In a surprise move, Ringling Bros. and Barnum & Bailey Circus announced in January that it is closing down, effective May 2017, after 146 years in operation. In explaining the decision, Chief Operating Officer Juliette Feld of Feld Entertainment Inc.—owner of the circus for the past 50 years—cited ”a downward trend in attendance over 10 years” as the public’s taste in entertainment changed.

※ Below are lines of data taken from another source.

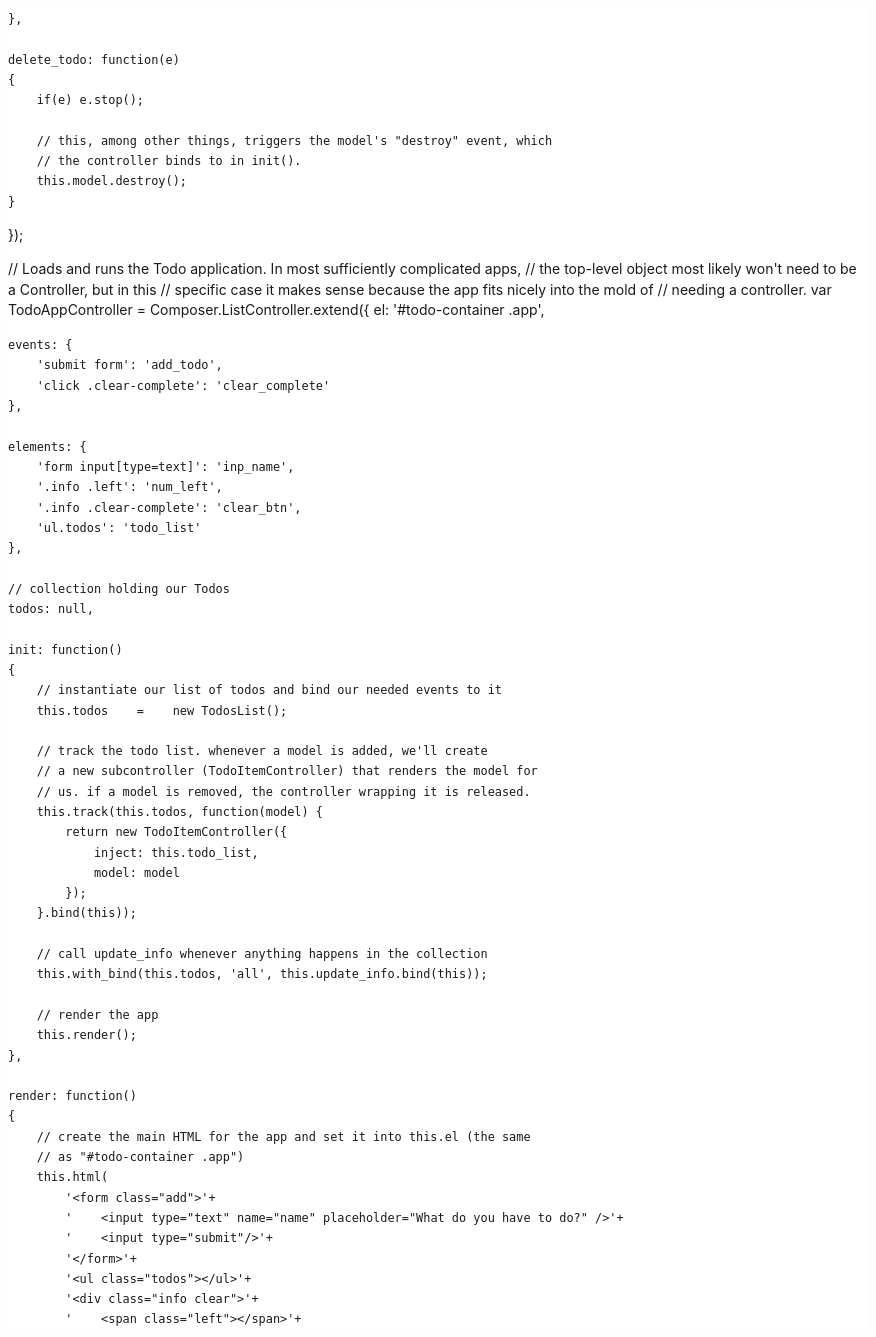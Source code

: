     },

    delete_todo: function(e)
    {
        if(e) e.stop();

        // this, among other things, triggers the model's "destroy" event, which
        // the controller binds to in init().
        this.model.destroy();
    }
});

// Loads and runs the Todo application. In most sufficiently complicated apps,
// the top-level object most likely won't need to be a Controller, but in this
// specific case it makes sense because the app fits nicely into the mold of
// needing a controller.
var TodoAppController = Composer.ListController.extend({
    el: '#todo-container .app',

    events: {
        'submit form': 'add_todo',
        'click .clear-complete': 'clear_complete'
    },

    elements: {
        'form input[type=text]': 'inp_name',
        '.info .left': 'num_left',
        '.info .clear-complete': 'clear_btn',
        'ul.todos': 'todo_list'
    },

    // collection holding our Todos
    todos: null,

    init: function()
    {
        // instantiate our list of todos and bind our needed events to it
        this.todos    =    new TodosList();

        // track the todo list. whenever a model is added, we'll create
        // a new subcontroller (TodoItemController) that renders the model for
        // us. if a model is removed, the controller wrapping it is released.
        this.track(this.todos, function(model) {
            return new TodoItemController({
                inject: this.todo_list,
                model: model
            });
        }.bind(this));

        // call update_info whenever anything happens in the collection
        this.with_bind(this.todos, 'all', this.update_info.bind(this));

        // render the app
        this.render();
    },

    render: function()
    {
        // create the main HTML for the app and set it into this.el (the same
        // as "#todo-container .app")
        this.html(
            '<form class="add">'+
            '    <input type="text" name="name" placeholder="What do you have to do?" />'+
            '    <input type="submit"/>'+
            '</form>'+
            '<ul class="todos"></ul>'+
            '<div class="info clear">'+
            '    <span class="left"></span>'+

With its charismatic ringmasters, colorful clowns, and high-flying acrobats, Ringling Bros. was renowned for its showmanship. But behind the scenes, the circus was anything but entertaining for the Asian elephants, lions, tigers, and other exotic animals it confined and carted from town to town. AWI spent years raising awareness of the circus’s cruel treatment of elephants, and joined others in filing suit against Feld Entertainment in 2000. “There is no question,” said AWI counsel Stephen Neal Jr., “that the closing of the circus is due in large part to the publication of evidence of the circus’s cruelty to animals [resulting from the] litigation.”

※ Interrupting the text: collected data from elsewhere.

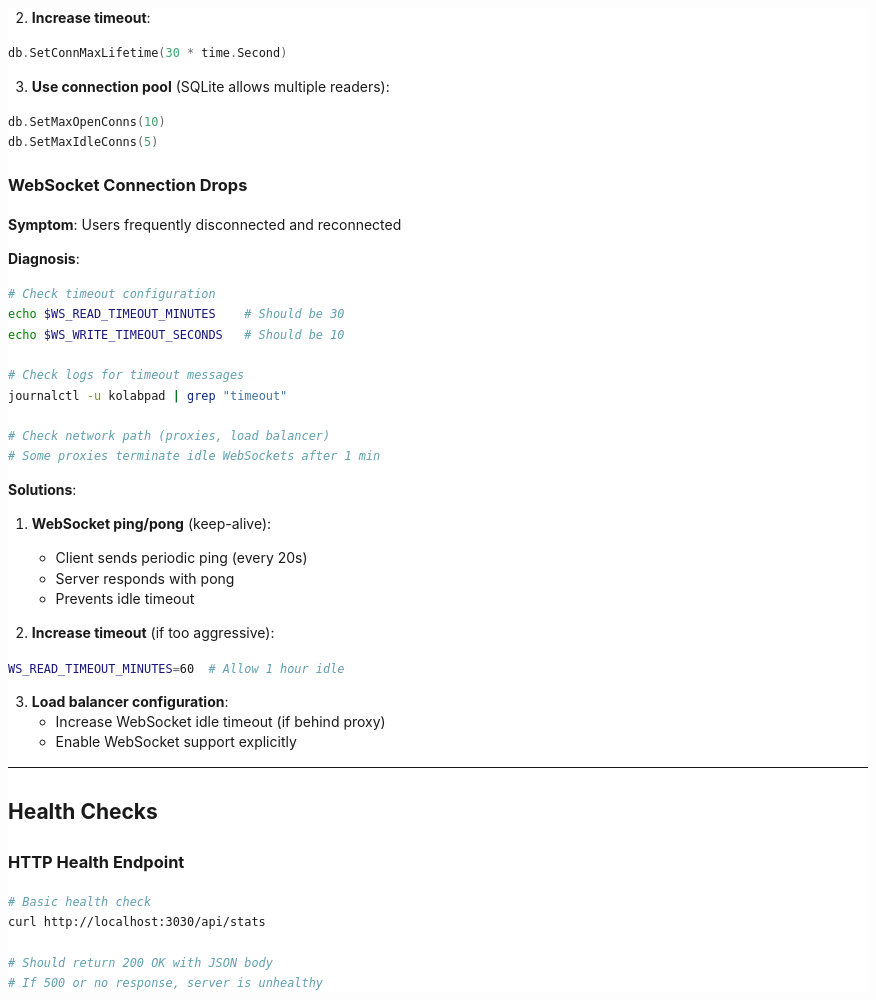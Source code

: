 2. **Increase timeout**:

```go
db.SetConnMaxLifetime(30 * time.Second)
```

3. **Use connection pool** (SQLite allows multiple readers):

```go
db.SetMaxOpenConns(10)
db.SetMaxIdleConns(5)
```

### WebSocket Connection Drops

**Symptom**: Users frequently disconnected and reconnected

**Diagnosis**:

```bash
# Check timeout configuration
echo $WS_READ_TIMEOUT_MINUTES    # Should be 30
echo $WS_WRITE_TIMEOUT_SECONDS   # Should be 10

# Check logs for timeout messages
journalctl -u kolabpad | grep "timeout"

# Check network path (proxies, load balancer)
# Some proxies terminate idle WebSockets after 1 min
```

**Solutions**:

1. **WebSocket ping/pong** (keep-alive):
   - Client sends periodic ping (every 20s)
   - Server responds with pong
   - Prevents idle timeout

2. **Increase timeout** (if too aggressive):

```bash
WS_READ_TIMEOUT_MINUTES=60  # Allow 1 hour idle
```

3. **Load balancer configuration**:
   - Increase WebSocket idle timeout (if behind proxy)
   - Enable WebSocket support explicitly

---

## Health Checks

### HTTP Health Endpoint

```bash
# Basic health check
curl http://localhost:3030/api/stats

# Should return 200 OK with JSON body
# If 500 or no response, server is unhealthy
```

Amidst mounting public pressure and costs, Feld Entertainment announced in March 2015 that it would remove elephants from the show and move them to its “Center for Elephant Conservation” in Florida. (See AWI Quarterly, spring 2015.) Ultimately, the elephants would leave the arena in May 2016.
Despite its lofty name, the Florida facility isn’t, unfortunately, a proper sanctuary—observers in the past have noted poor treatment of elephants there, including the use of bullhooks and electric prods on them and prolonged, chained confinement on concrete floors. We hope it will at least be preferable to life on the road and the brutal training they endured to force them into performing. We hope further that the remaining circus animals will end up in bona fide sanctuaries, where they can enjoy a more natural existence. Although AWI celebrates this victory, we will continue our efforts to expose the inhumane treatment of animals held by circuses around the world.